### What the exercise asks
For the data below, please report each line where the word "naming" is found.

(Data for review begins)

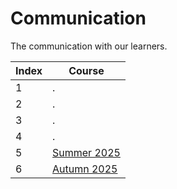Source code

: # Communication

The communication with our learners.

Index|Course
-----|------------------------------------
1    |.
2    |.
3    |.
4    |.
5    |[Summer 2025](summer_2025/README.md)
6    |[Autumn 2025](autumn_2025/README.md)

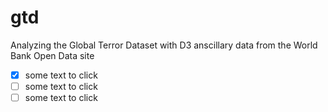 # gtd

Analyzing the Global Terror Dataset with D3 anscillary data from the World Bank Open Data site

- [x] some text to click
- [ ] some text to click
- [ ] some text to click
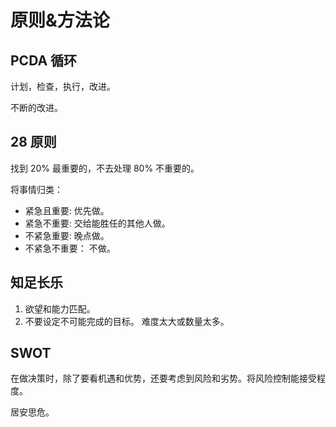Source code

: # 原则&方法论
## PCDA 循环
计划，检查，执行，改进。

不断的改进。

## 28 原则
找到 20% 最重要的，不去处理 80% 不重要的。

将事情归类：

* 紧急且重要: 优先做。
* 紧急不重要: 交给能胜任的其他人做。
* 不紧急重要: 晚点做。
* 不紧急不重要： 不做。

## 知足长乐
1. 欲望和能力匹配。
1. 不要设定不可能完成的目标。 难度太大或数量太多。

## SWOT
在做决策时，除了要看机遇和优势，还要考虑到风险和劣势。将风险控制能接受程度。

居安思危。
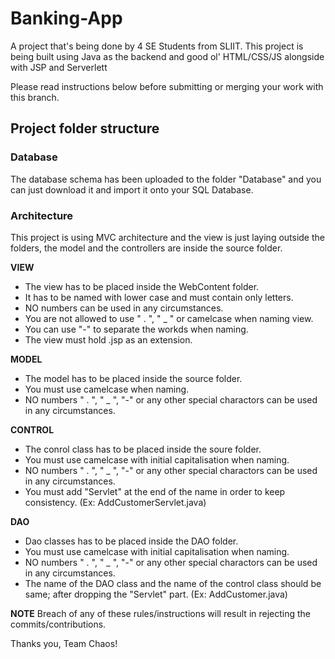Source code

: # Banking-App
A project that's being done by 4 SE Students from SLIIT. This project is being built using Java as the backend and good ol' HTML/CSS/JS alongside with JSP and Serverlett

Please read instructions below before submitting or merging your work with this branch.

## Project folder structure

### Database
The database schema has been uploaded to the folder "Database" and you can just download it and import it onto your SQL Database.

### Architecture
This project is using MVC architecture and the view is just laying outside the folders, the model and the controllers are inside the source folder.

**VIEW**
* The view has to be placed inside the WebContent folder.
* It has to be named with lower case and must contain only letters.
* NO numbers can be used in any circumstances.
* You are not allowed to use " . ", " _ " or camelcase when naming view.
* You can use "-" to separate the workds when naming.
* The view must hold .jsp as an extension.

**MODEL**
* The model has to be placed inside the source folder.
* You must use camelcase when naming.
* NO numbers " . ", " _ ", "-" or any other special charactors can be used in any circumstances.

**CONTROL**
* The conrol class has to be placed inside the soure folder.
* You must use camelcase with initial capitalisation when naming.
* NO numbers " . ", " _ ", "-" or any other special charactors can be used in any circumstances.
* You must add "Servlet" at the end of the name in order to keep consistency. (Ex: AddCustomerServlet.java)

**DAO**
* Dao classes has to be placed inside the DAO folder.
* You must use camelcase with initial capitalisation when naming.
* NO numbers " . ", " _ ", "-" or any other special charactors can be used in any circumstances.
* The name of the DAO class and the name of the control class should be same; after dropping the "Servlet" part. (Ex: AddCustomer.java)

**NOTE**
Breach of any of these rules/instructions will result in rejecting the commits/contributions.

Thanks you,
Team Chaos!
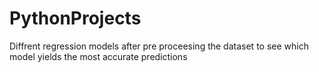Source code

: # PythonProjects
Diffrent regression models after pre proceesing the dataset
to see which model yields the most accurate predictions
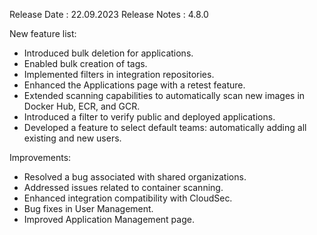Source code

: Release Date : 22.09.2023
Release Notes : 4.8.0

New feature list:
- Introduced bulk deletion for applications.
- Enabled bulk creation of tags.
- Implemented filters in integration repositories.
- Enhanced the Applications page with a retest feature.
- Extended scanning capabilities to automatically scan new images in Docker Hub, ECR, and GCR.
- Introduced a filter to verify public and deployed applications.
- Developed a feature to select default teams: automatically adding all existing and new users.


Improvements:
- Resolved a bug associated with shared organizations.
- Addressed issues related to container scanning.
- Enhanced integration compatibility with CloudSec.
- Bug fixes in User Management.
- Improved Application Management page.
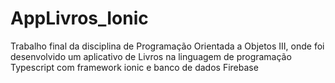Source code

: # AppLivros_Ionic
Trabalho final da disciplina de Programação Orientada a Objetos III, onde foi desenvolvido um aplicativo de Livros na linguagem de programação Typescript com framework ionic e banco de dados Firebase
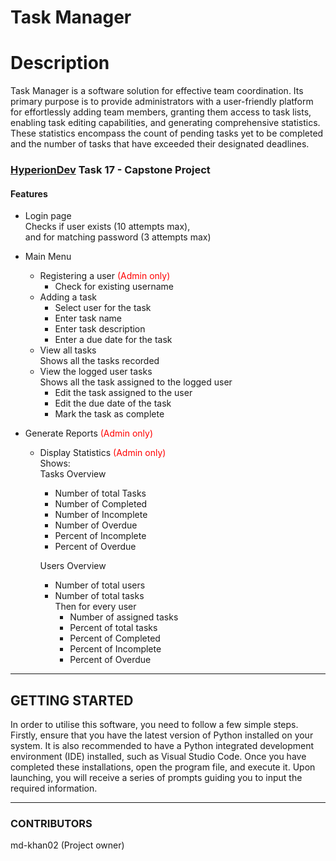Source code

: # Task Manager

# Description

Task Manager is a software solution for effective team coordination. Its primary purpose is to provide administrators with a user-friendly platform for effortlessly adding team members, granting them access to task lists, enabling task editing capabilities, and generating comprehensive statistics. These statistics encompass the count of pending tasks yet to be completed and the number of tasks that have exceeded their designated deadlines.

### [HyperionDev](https://www.hyperiondev.com/portfolio/MN23110011960/) Task 17 - Capstone Project 

#### Features

- Login page <br> Checks if user exists (10 attempts max),<br> and for matching password (3 attempts max)
- Main Menu
  - Registering a user <font color=red>(Admin only)</font>
    - Check for existing username
  - Adding a task
    - Select user for the task
    - Enter task name
    - Enter task description
    - Enter a due date for the task
  - View all tasks<br>Shows all the tasks recorded
  - View the logged user tasks<br>Shows all the task assigned to the logged user
    - Edit the task assigned to the user
    - Edit the due date of the task
    - Mark the task as complete

- Generate Reports <font color=red>(Admin only)</font>
  - Display Statistics <font color=red>(Admin only)</font>
    <br>Shows:<br>Tasks Overview
    - Number of total Tasks
    - Number of Completed
    - Number of Incomplete
    - Number of Overdue
    - Percent of Incomplete
    - Percent of Overdue

    Users Overview
    - Number of total users
    - Number of total tasks
    <br>Then for every user
      - Number of assigned tasks
      - Percent of total tasks
      - Percent of Completed
      - Percent of Incomplete
      - Percent of Overdue
---------------------------------------------------------------------------------------------

## GETTING STARTED
In order to utilise this software, you need to follow a few simple steps. Firstly, ensure that you have the latest version of Python installed on your system. It is also recommended to have a Python integrated development environment (IDE) installed, such as Visual Studio Code. Once you have completed these installations, open the program file, and execute it. Upon launching, you will receive a series of prompts guiding you to input the required information.

---------------------------------------------------------------------------------------------

### CONTRIBUTORS
md-khan02 (Project owner)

(Data for review ends)

### Exercise answer
* You are not allowed to use " . ", " _ " or camelcase when naming view.
* You can use "-" to separate the workds when naming.
* You must use camelcase when naming.
* You must use camelcase with initial capitalisation when naming.
* You must use camelcase with initial capitalisation when naming.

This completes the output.